▶ What is being asked
Omit every picture, and retype the lines that run from the beginning of the data below through the line containing "for the //[[CL:Glossary:slot]]//.", inclusive.

[Material to process Boundary: Start]

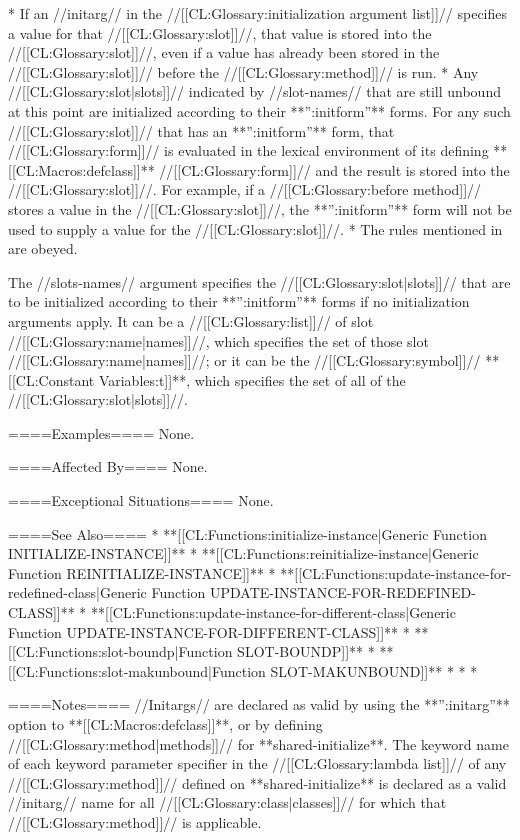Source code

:   * If an //initarg// in the //[[CL:Glossary:initialization argument list]]// specifies a value for that //[[CL:Glossary:slot]]//, that value is stored into the //[[CL:Glossary:slot]]//, even if a value has already been stored in the //[[CL:Glossary:slot]]// before the //[[CL:Glossary:method]]// is run.
  * Any //[[CL:Glossary:slot|slots]]// indicated by //slot-names// that are still unbound at this point are initialized according to their **'':initform''** forms. For any such //[[CL:Glossary:slot]]// that has an **'':initform''** form, that //[[CL:Glossary:form]]// is evaluated in the lexical environment of its defining **[[CL:Macros:defclass]]** //[[CL:Glossary:form]]// and the result is stored into the //[[CL:Glossary:slot]]//. For example, if a //[[CL:Glossary:before method]]// stores a value in the //[[CL:Glossary:slot]]//, the **'':initform''** form will not be used to supply a value for the //[[CL:Glossary:slot]]//.
  * The rules mentioned in {\secref\InitargRules} are obeyed.

The //slots-names// argument specifies the //[[CL:Glossary:slot|slots]]// that are to be initialized according to their **'':initform''** forms if no initialization arguments apply. It can be a //[[CL:Glossary:list]]// of slot //[[CL:Glossary:name|names]]//, which specifies the set of those slot //[[CL:Glossary:name|names]]//; or it can be the //[[CL:Glossary:symbol]]// **[[CL:Constant Variables:t]]**, which specifies the set of all of the //[[CL:Glossary:slot|slots]]//.

====Examples====
None.

====Affected By====
None.

====Exceptional Situations====
None.

====See Also====
  * **[[CL:Functions:initialize-instance|Generic Function INITIALIZE-INSTANCE]]**
  * **[[CL:Functions:reinitialize-instance|Generic Function REINITIALIZE-INSTANCE]]**
  * **[[CL:Functions:update-instance-for-redefined-class|Generic Function UPDATE-INSTANCE-FOR-REDEFINED-CLASS]]**
  * **[[CL:Functions:update-instance-for-different-class|Generic Function UPDATE-INSTANCE-FOR-DIFFERENT-CLASS]]**
  * **[[CL:Functions:slot-boundp|Function SLOT-BOUNDP]]**
  * **[[CL:Functions:slot-makunbound|Function SLOT-MAKUNBOUND]]**
  * {\secref\ObjectCreationAndInit}
  * {\secref\InitargRules}
  * {\secref\DeclaringInitargValidity}

====Notes====
//Initargs// are declared as valid by using the **'':initarg''** option to **[[CL:Macros:defclass]]**, or by defining //[[CL:Glossary:method|methods]]// for **shared-initialize**. The keyword name of each keyword parameter specifier in the //[[CL:Glossary:lambda list]]// of any //[[CL:Glossary:method]]// defined on **shared-initialize** is declared as a valid //initarg// name for all //[[CL:Glossary:class|classes]]// for which that //[[CL:Glossary:method]]// is applicable.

[Material to process Boundary: End]

▶ Output for this task
Source code

:   * If an //initarg// in the //[[CL:Glossary:initialization argument list]]// specifies a value for that //[[CL:Glossary:slot]]//, that value is stored into the //[[CL:Glossary:slot]]//, even if a value has already been stored in the //[[CL:Glossary:slot]]// before the //[[CL:Glossary:method]]// is run.
  * Any //[[CL:Glossary:slot|slots]]// indicated by //slot-names// that are still unbound at this point are initialized according to their **'':initform''** forms. For any such //[[CL:Glossary:slot]]// that has an **'':initform''** form, that //[[CL:Glossary:form]]// is evaluated in the lexical environment of its defining **[[CL:Macros:defclass]]** //[[CL:Glossary:form]]// and the result is stored into the //[[CL:Glossary:slot]]//. For example, if a //[[CL:Glossary:before method]]// stores a value in the //[[CL:Glossary:slot]]//, the **'':initform''** form will not be used to supply a value for the //[[CL:Glossary:slot]]//.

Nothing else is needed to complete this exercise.